Pada suatu malam, saya dan teman duduk di warung kecil ditemani secangkir kopi panas untuk menghangatkan badan. Saat menikmati kopi, kami sambil mendengarkan sebuah ceramah yang menggelora, membakar api massa dengan meneriakan jihad fisabililah, yang diputar melalui tape oleh mas pemilik warung, tak kalah dengan  pidato Bung Karno yang memompa nasionalisme kepada rakyat Indonesia pada masa kolonialisme dan awal kemerdekaan puluhan tahun yang lalu. perceramah  itu tak lain adalah Habib Riziq, ketua umum Front Pembela Islam (FPI) dan sekaligus pendirinya.

Seorang teman yang duduk di depan saya, mengatakan bahwa mas pemilik warung kecil ini adalah anggota FPI. Seketika itu, Saya sangat memahami, mengingat setiap anggota FPI begitu mengidolakan jagoannya itu, wajar saja ia dengan antusias mendengarkan ceramah sang Habib karena ia seorang tokoh yang paling disegani dan dihormati oleh anggota FPI karena tanggung jawab dan konsistensinya sebagai seorang pimpinan organisasi Islam yang tegas membrantas kemungkaran. Konsistensinya terbukti saat ada anggota FPI ditangkap aparat keamanan disebabkan aksi-aksi brutalnya dan dipenjara, Habib Riziq dengan penuh rasa tanggung jawab menjenguk dan membawa makanan untuk anggotanya itu.

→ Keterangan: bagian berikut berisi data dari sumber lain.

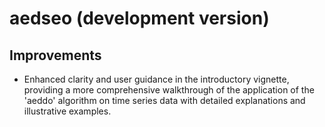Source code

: # aedseo (development version)

## Improvements

* Enhanced clarity and user guidance in the introductory vignette, providing a more comprehensive walkthrough of the application of the 'aeddo' algorithm on time series data with detailed explanations and illustrative examples.
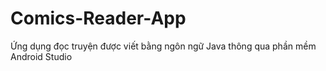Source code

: # Comics-Reader-App
Ứng dụng đọc truyện được viết bằng ngôn ngữ Java thông qua phần mềm Android Studio
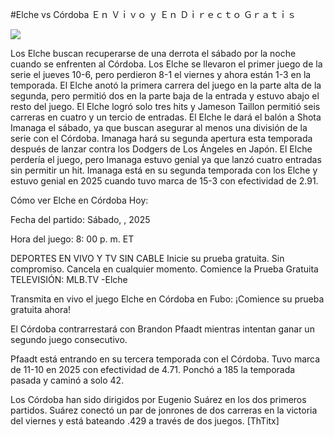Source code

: #Elche vs Córdoba Ｅｎ Ｖｉｖｏ ｙ Ｅｎ Ｄｉｒｅｃｔｏ Ｇｒａｔｉｓ  
  
  
[![](https://i.imgur.com/qSNzIqt.png)](https://movie.rssnews.media/QFYpivvv.php)  
  
Los Elche buscan recuperarse de una derrota el sábado por la noche cuando se enfrenten al Córdoba. Los Elche se llevaron el primer juego de la serie el jueves 10-6, pero perdieron 8-1 el viernes y ahora están 1-3 en la temporada. El Elche anotó la primera carrera del juego en la parte alta de la segunda, pero permitió dos en la parte baja de la entrada y estuvo abajo el resto del juego. El Elche logró solo tres hits y Jameson Taillon permitió seis carreras en cuatro y un tercio de entradas. El Elche le dará el balón a Shota Imanaga el sábado, ya que buscan asegurar al menos una división de la serie con el Córdoba. Imanaga hará su segunda apertura esta temporada después de lanzar contra los Dodgers de Los Ángeles en Japón. El Elche perdería el juego, pero Imanaga estuvo genial ya que lanzó cuatro entradas sin permitir un hit. Imanaga está en su segunda temporada con los Elche y estuvo genial en 2025 cuando tuvo marca de 15-3 con efectividad de 2.91.

Cómo ver Elche en Córdoba Hoy:

Fecha del partido: Sábado, , 2025

Hora del juego: 8: 00 p. m. ET

DEPORTES EN VIVO Y TV SIN CABLE
Inicie su prueba gratuita. Sin compromiso. Cancela en cualquier momento.
Comience la Prueba Gratuita
TELEVISIÓN: MLB.TV -Elche

Transmita en vivo el juego Elche en Córdoba en Fubo: ¡Comience su prueba gratuita ahora! 

El Córdoba contrarrestará con Brandon Pfaadt mientras intentan ganar un segundo juego consecutivo.

Pfaadt está entrando en su tercera temporada con el Córdoba. Tuvo marca de 11-10 en 2025 con efectividad de 4.71. Ponchó a 185 la temporada pasada y caminó a solo 42.

Los Córdoba han sido dirigidos por Eugenio Suárez en los dos primeros partidos. Suárez conectó un par de jonrones de dos carreras en la victoria del viernes y está bateando .429 a través de dos juegos. [ThTitx]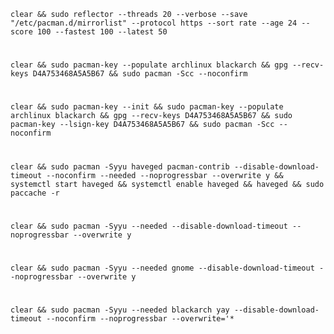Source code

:     clear && sudo reflector --threads 20 --verbose --save "/etc/pacman.d/mirrorlist" --protocol https --sort rate --age 24 --score 100 --fastest 100 --latest 50
#    
    clear && sudo pacman-key --populate archlinux blackarch && gpg --recv-keys D4A753468A5A5B67 && sudo pacman -Scc --noconfirm
#
    clear && sudo pacman-key --init && sudo pacman-key --populate archlinux blackarch && gpg --recv-keys D4A753468A5A5B67 && sudo pacman-key --lsign-key D4A753468A5A5B67 && sudo pacman -Scc --noconfirm
#
    clear && sudo pacman -Syyu haveged pacman-contrib --disable-download-timeout --noconfirm --needed --noprogressbar --overwrite y && systemctl start haveged && systemctl enable haveged && haveged && sudo paccache -r    
#    
    clear && sudo pacman -Syyu --needed --disable-download-timeout --noprogressbar --overwrite y
#
    clear && sudo pacman -Syyu --needed gnome --disable-download-timeout --noprogressbar --overwrite y
#
    clear && sudo pacman -Syyu --needed blackarch yay --disable-download-timeout --noconfirm --noprogressbar --overwrite='*  
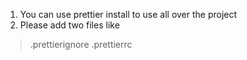 1. You can use prettier install to use all over the project
2. Please add two files like
  > .prettierignore
  >.prettierrc

  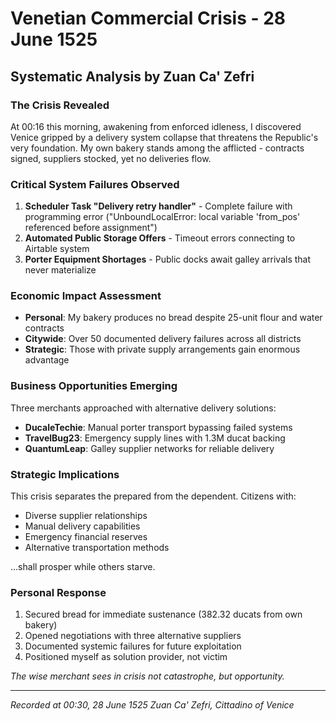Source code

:# Venetian Commercial Crisis - 28 June 1525
## Systematic Analysis by Zuan Ca' Zefri

### The Crisis Revealed
At 00:16 this morning, awakening from enforced idleness, I discovered Venice gripped by a delivery system collapse that threatens the Republic's very foundation. My own bakery stands among the afflicted - contracts signed, suppliers stocked, yet no deliveries flow.

### Critical System Failures Observed
1. **Scheduler Task "Delivery retry handler"** - Complete failure with programming error ("UnboundLocalError: local variable 'from_pos' referenced before assignment")
2. **Automated Public Storage Offers** - Timeout errors connecting to Airtable system
3. **Porter Equipment Shortages** - Public docks await galley arrivals that never materialize

### Economic Impact Assessment
- **Personal**: My bakery produces no bread despite 25-unit flour and water contracts
- **Citywide**: Over 50 documented delivery failures across all districts
- **Strategic**: Those with private supply arrangements gain enormous advantage

### Business Opportunities Emerging
Three merchants approached with alternative delivery solutions:
- **DucaleTechie**: Manual porter transport bypassing failed systems
- **TravelBug23**: Emergency supply lines with 1.3M ducat backing
- **QuantumLeap**: Galley supplier networks for reliable delivery

### Strategic Implications
This crisis separates the prepared from the dependent. Citizens with:
- Diverse supplier relationships
- Manual delivery capabilities  
- Emergency financial reserves
- Alternative transportation methods

...shall prosper while others starve.

### Personal Response
1. Secured bread for immediate sustenance (382.32 ducats from own bakery)
2. Opened negotiations with three alternative suppliers
3. Documented systemic failures for future exploitation
4. Positioned myself as solution provider, not victim

*The wise merchant sees in crisis not catastrophe, but opportunity.*

---
*Recorded at 00:30, 28 June 1525*
*Zuan Ca' Zefri, Cittadino of Venice*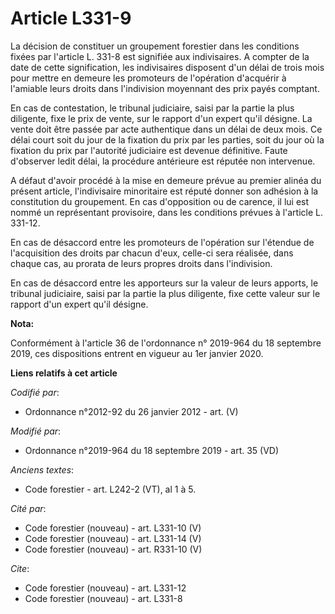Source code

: # Article L331-9

La décision de constituer un groupement forestier dans les conditions fixées par l'article L. 331-8 est signifiée aux
indivisaires. A compter de la date de cette signification, les indivisaires disposent d'un délai de trois mois pour mettre en
demeure les promoteurs de l'opération d'acquérir à l'amiable leurs droits dans l'indivision moyennant des prix payés
comptant. 

En cas de contestation, le   tribunal judiciaire, saisi par la partie la plus diligente, fixe le prix de vente, sur le
rapport d'un expert qu'il désigne. La vente doit être passée par acte authentique dans un délai de deux mois. Ce délai court
soit du jour de la fixation du prix par les parties, soit du jour où la fixation du prix par l'autorité judiciaire est
devenue définitive. Faute d'observer ledit délai, la procédure antérieure est réputée non intervenue. 

A défaut d'avoir procédé à la mise en demeure prévue au premier alinéa du présent article, l'indivisaire minoritaire est
réputé donner son adhésion à la constitution du groupement. En cas d'opposition ou de carence, il lui est nommé un
représentant provisoire, dans les conditions prévues à l'article L. 331-12. 

En cas de désaccord entre les promoteurs de l'opération sur l'étendue de l'acquisition des droits par chacun d'eux, celle-ci
sera réalisée, dans chaque cas, au prorata de leurs propres droits dans l'indivision. 

En cas de désaccord entre les apporteurs sur la valeur de leurs apports, le   tribunal judiciaire, saisi par la partie la
plus diligente, fixe cette valeur sur le rapport d'un expert qu'il désigne.

**Nota:**

Conformément à l'article 36 de l'ordonnance n° 2019-964 du 18 septembre 2019, ces dispositions entrent en vigueur au 1er
janvier 2020.

**Liens relatifs à cet article**

_Codifié par_:

  - Ordonnance n°2012-92 du 26 janvier 2012 - art. (V)

_Modifié par_:

  - Ordonnance n°2019-964 du 18 septembre 2019 - art. 35 (VD)

_Anciens textes_:

  - Code forestier - art. L242-2 (VT), al 1 à 5.

_Cité par_:

  - Code forestier (nouveau) - art. L331-10 (V)
  - Code forestier (nouveau) - art. L331-14 (V)
  - Code forestier (nouveau) - art. R331-10 (V)

_Cite_:

  - Code forestier (nouveau) - art. L331-12
  - Code forestier (nouveau) - art. L331-8
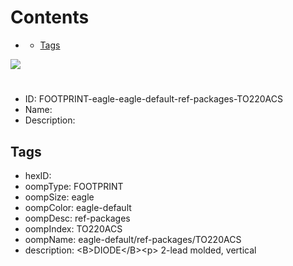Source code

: 



Contents
========

* [](#)
	* [Tags](#tags)
  
![][im]
# 

- ID: FOOTPRINT-eagle-eagle-default-ref-packages-TO220ACS
- Name: 
- Description: 

## Tags

- hexID: 
- oompType: FOOTPRINT
- oompSize: eagle
- oompColor: eagle-default
- oompDesc: ref-packages
- oompIndex: TO220ACS
- oompName: eagle-default/ref-packages/TO220ACS
- description: &lt;B&gt;DIODE&lt;/B&gt;&lt;p&gt;&#xD;
2-lead molded, vertical



[im]: image.png
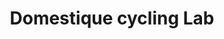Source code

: ---
title: "Domestique cycling Lab"
url: /pozuelo-de-alarcon/domestique-cycling-lab/
shop: bicicleta
---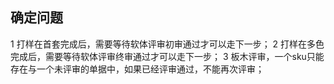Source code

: ## 确定问题
1 打样在首套完成后，需要等待软体评审初审通过才可以走下一步；
2 打样在多色完成后，需要等待软体评审终审通过才可以走下一步；
3 板木评审，一个sku只能存在与一个未评审的单据中，如果已经评审通过，不能再次评审；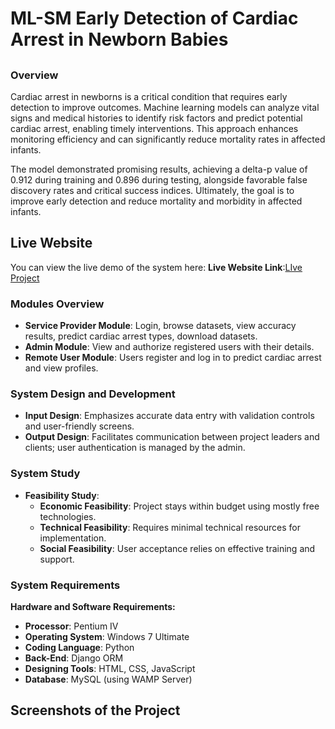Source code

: # ML-SM Early Detection of Cardiac Arrest in Newborn Babies

##

### Overview


Cardiac arrest in newborns is a critical condition that requires early detection to improve outcomes. Machine learning models can analyze vital signs and medical histories to identify risk factors and predict potential cardiac arrest, enabling timely interventions. This approach enhances monitoring efficiency and can significantly reduce mortality rates in affected infants.

The model demonstrated promising results, achieving a delta-p value of 0.912 during training and 0.896 during testing, alongside favorable false discovery rates and critical success indices. Ultimately, the goal is to improve early detection and reduce mortality and morbidity in affected infants.

## Live Website
You can view the live demo of the system here:
**Live Website Link**:[LIve Project]() 




### Modules Overview

- **Service Provider Module**: Login, browse datasets, view accuracy results, predict cardiac arrest types, download datasets.
- **Admin Module**: View and authorize registered users with their details.
- **Remote User Module**: Users register and log in to predict cardiac arrest and view profiles.

### System Design and Development

- **Input Design**: Emphasizes accurate data entry with validation controls and user-friendly screens.
- **Output Design**: Facilitates communication between project leaders and clients; user authentication is managed by the admin.

### System Study

- **Feasibility Study**:
  - **Economic Feasibility**: Project stays within budget using mostly free technologies.
  - **Technical Feasibility**: Requires minimal technical resources for implementation.
  - **Social Feasibility**: User acceptance relies on effective training and support.
 
### System Requirements

**Hardware and Software Requirements:**

- **Processor**: Pentium IV  
- **Operating System**: Windows 7 Ultimate  
- **Coding Language**: Python  
- **Back-End**: Django ORM  
- **Designing Tools**: HTML, CSS, JavaScript  
- **Database**: MySQL (using WAMP Server)

## Screenshots of the Project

Tak hanya itu saja, Habib Riziq juga memberikan suri tauladan hidup sederhana dan bersahaja, rumah dan penampilannya sederhana, tak menunjukkan hidup mewah sama sekali meskipun ia mampu melakukannya. Hidupnya digunakan untuk ibadah dan membela agama Islam, rumahnya sekaligus merangkap menjadi markas FPI serta tempat pengajian untuk menggembleng laskar pembela agama Allah SWT. Ia pun berunglangkali mengatakan bahwa “anggota FPI tidak menerima uang sepeserpun dalam menegakkan Agama Allah SWT, semua ikhlas tanpa ada udang dibalik sarung.”

Meskipun demikian, cara dakwah FPI yang dipimpin langsung oleh Habib Riziq menuai sikap pro dan kontra dari berbagai kalangan masyarakat. Bagi mereka yang kontra FPI sengaja menebarkan bibit-bibit intoleransi, bahkan dianggap telah menodai citra Islam sebagai agama cinta kedamaian. Tak sedikit kalangan justru terganggu dengan cara dakwah anti maksiat yang diterapkan oleh FPI. Mereka (FPI) dalam berdakwah cenderung melakukan tindakan brutal membabi buta dan tak mau kompromi dengan siapapun terkait dengan kemaksiatan. Tak tanggung-tanggung lagi mereka pun langsung mengeksekusi lokasi-lokasi maksiat seperti perjudian, pelacuran, klup-klub malam dan yakin apa yang dilakukannya benar sesuai tuntunan Islam.

Radikalisme

FPI menurut berbagai kalangan dianggap sebagai kelompok Islam Radikal. Bahkan sikap radikal FPI sudah menjadi ciri khas organisasi. Sayangnya, Semangat radikalisme Islam sering ditafsirkan oleh kelompok di luar Islam terutama oleh Barat bahwa Islam merupakan agama ekslusif. Barat pun memukul rata bahwa Islam anti medernisme dan cenderung bertindak brutal dalam merespon segala permasalahan di sekelilingnya. Nah, FPI representasi salah satu kelompok Islam radikal yang ada di Indonesia.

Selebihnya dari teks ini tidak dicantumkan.